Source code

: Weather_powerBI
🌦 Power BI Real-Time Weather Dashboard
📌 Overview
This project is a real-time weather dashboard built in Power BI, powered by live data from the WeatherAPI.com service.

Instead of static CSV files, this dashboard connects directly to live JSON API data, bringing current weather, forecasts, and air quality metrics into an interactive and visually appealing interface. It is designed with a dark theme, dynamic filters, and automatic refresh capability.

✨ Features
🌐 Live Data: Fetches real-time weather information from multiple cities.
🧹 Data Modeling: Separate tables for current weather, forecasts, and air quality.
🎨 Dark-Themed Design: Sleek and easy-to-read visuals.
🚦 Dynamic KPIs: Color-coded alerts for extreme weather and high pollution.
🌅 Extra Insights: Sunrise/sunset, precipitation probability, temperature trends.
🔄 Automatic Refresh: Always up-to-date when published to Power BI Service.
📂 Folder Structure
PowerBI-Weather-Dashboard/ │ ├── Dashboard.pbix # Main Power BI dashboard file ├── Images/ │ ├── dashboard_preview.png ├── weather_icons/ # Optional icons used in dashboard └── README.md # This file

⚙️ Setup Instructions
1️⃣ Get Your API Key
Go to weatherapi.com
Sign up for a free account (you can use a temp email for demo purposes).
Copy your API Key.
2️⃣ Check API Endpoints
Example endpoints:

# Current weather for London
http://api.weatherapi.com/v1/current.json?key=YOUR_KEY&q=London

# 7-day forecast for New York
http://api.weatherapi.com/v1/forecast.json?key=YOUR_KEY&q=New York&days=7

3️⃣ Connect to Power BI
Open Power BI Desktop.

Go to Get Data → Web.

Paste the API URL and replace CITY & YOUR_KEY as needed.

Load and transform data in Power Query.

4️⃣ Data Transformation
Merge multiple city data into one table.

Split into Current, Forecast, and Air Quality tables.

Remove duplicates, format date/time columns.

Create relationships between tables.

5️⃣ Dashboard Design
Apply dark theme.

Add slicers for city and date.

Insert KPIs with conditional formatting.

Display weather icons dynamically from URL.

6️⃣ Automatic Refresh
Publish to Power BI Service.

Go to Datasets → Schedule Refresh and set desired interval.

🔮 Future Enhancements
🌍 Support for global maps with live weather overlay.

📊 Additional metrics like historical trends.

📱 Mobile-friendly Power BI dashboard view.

·····

▶ **Task details**: The answer must consist of the lines from the one with "5️⃣ Dashboard Design" through the final line of the entries above, exactly as they are, and nothing else.

▶ **Output of the task**:
5️⃣ Dashboard Design
Apply dark theme.

Add slicers for city and date.

Insert KPIs with conditional formatting.

Display weather icons dynamically from URL.

6️⃣ Automatic Refresh
Publish to Power BI Service.

Go to Datasets → Schedule Refresh and set desired interval.

🔮 Future Enhancements
🌍 Support for global maps with live weather overlay.

📊 Additional metrics like historical trends.

📱 Mobile-friendly Power BI dashboard view.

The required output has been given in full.